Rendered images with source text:
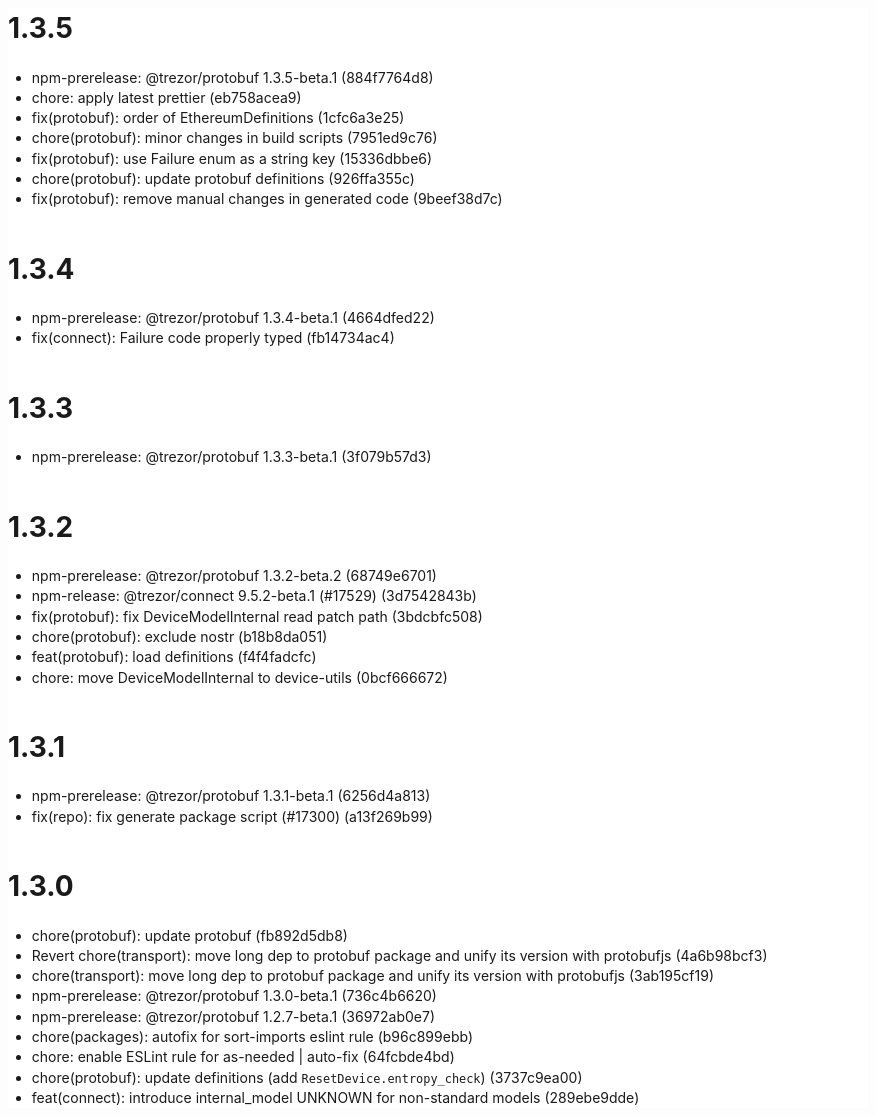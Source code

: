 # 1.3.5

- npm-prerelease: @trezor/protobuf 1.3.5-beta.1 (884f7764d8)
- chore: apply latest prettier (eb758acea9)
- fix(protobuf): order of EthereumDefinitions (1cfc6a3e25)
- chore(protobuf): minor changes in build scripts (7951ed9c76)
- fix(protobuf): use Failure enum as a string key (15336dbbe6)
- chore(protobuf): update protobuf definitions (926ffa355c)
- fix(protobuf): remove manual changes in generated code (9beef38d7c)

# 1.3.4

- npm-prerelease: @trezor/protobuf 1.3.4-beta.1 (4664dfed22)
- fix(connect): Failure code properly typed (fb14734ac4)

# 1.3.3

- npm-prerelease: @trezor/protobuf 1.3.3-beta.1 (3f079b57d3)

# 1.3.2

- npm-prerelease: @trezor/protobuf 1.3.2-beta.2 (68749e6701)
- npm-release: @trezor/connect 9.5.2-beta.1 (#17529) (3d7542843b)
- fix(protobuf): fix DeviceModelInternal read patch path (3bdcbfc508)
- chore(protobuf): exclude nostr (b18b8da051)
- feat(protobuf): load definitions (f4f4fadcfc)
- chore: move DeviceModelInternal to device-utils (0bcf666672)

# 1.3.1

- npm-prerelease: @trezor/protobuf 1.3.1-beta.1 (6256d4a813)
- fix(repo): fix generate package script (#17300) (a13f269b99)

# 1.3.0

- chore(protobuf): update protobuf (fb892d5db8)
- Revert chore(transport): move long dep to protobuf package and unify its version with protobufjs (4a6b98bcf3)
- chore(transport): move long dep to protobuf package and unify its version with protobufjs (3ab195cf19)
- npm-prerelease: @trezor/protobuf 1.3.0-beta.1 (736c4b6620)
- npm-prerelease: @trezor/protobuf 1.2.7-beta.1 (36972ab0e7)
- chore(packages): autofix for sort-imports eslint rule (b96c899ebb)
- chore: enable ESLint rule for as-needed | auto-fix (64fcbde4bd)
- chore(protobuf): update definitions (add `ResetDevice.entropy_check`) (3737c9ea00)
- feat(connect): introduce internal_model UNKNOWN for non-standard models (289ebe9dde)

§ Task directions:
Exact copy, no pictures: return the entries word for word.

§ Completed task:
Source code

: # 1.3.5

- npm-prerelease: @trezor/protobuf 1.3.5-beta.1 (884f7764d8)
- chore: apply latest prettier (eb758acea9)
- fix(protobuf): order of EthereumDefinitions (1cfc6a3e25)
- chore(protobuf): minor changes in build scripts (7951ed9c76)
- fix(protobuf): use Failure enum as a string key (15336dbbe6)
- chore(protobuf): update protobuf definitions (926ffa355c)
- fix(protobuf): remove manual changes in generated code (9beef38d7c)

# 1.3.4

- npm-prerelease: @trezor/protobuf 1.3.4-beta.1 (4664dfed22)
- fix(connect): Failure code properly typed (fb14734ac4)

# 1.3.3

- npm-prerelease: @trezor/protobuf 1.3.3-beta.1 (3f079b57d3)

# 1.3.2

- npm-prerelease: @trezor/protobuf 1.3.2-beta.2 (68749e6701)
- npm-release: @trezor/connect 9.5.2-beta.1 (#17529) (3d7542843b)
- fix(protobuf): fix DeviceModelInternal read patch path (3bdcbfc508)
- chore(protobuf): exclude nostr (b18b8da051)
- feat(protobuf): load definitions (f4f4fadcfc)
- chore: move DeviceModelInternal to device-utils (0bcf666672)

# 1.3.1

- npm-prerelease: @trezor/protobuf 1.3.1-beta.1 (6256d4a813)
- fix(repo): fix generate package script (#17300) (a13f269b99)

# 1.3.0

- chore(protobuf): update protobuf (fb892d5db8)
- Revert chore(transport): move long dep to protobuf package and unify its version with protobufjs (4a6b98bcf3)
- chore(transport): move long dep to protobuf package and unify its version with protobufjs (3ab195cf19)
- npm-prerelease: @trezor/protobuf 1.3.0-beta.1 (736c4b6620)
- npm-prerelease: @trezor/protobuf 1.2.7-beta.1 (36972ab0e7)
- chore(packages): autofix for sort-imports eslint rule (b96c899ebb)
- chore: enable ESLint rule for as-needed | auto-fix (64fcbde4bd)
- chore(protobuf): update definitions (add `ResetDevice.entropy_check`) (3737c9ea00)
- feat(connect): introduce internal_model UNKNOWN for non-standard models (289ebe9dde)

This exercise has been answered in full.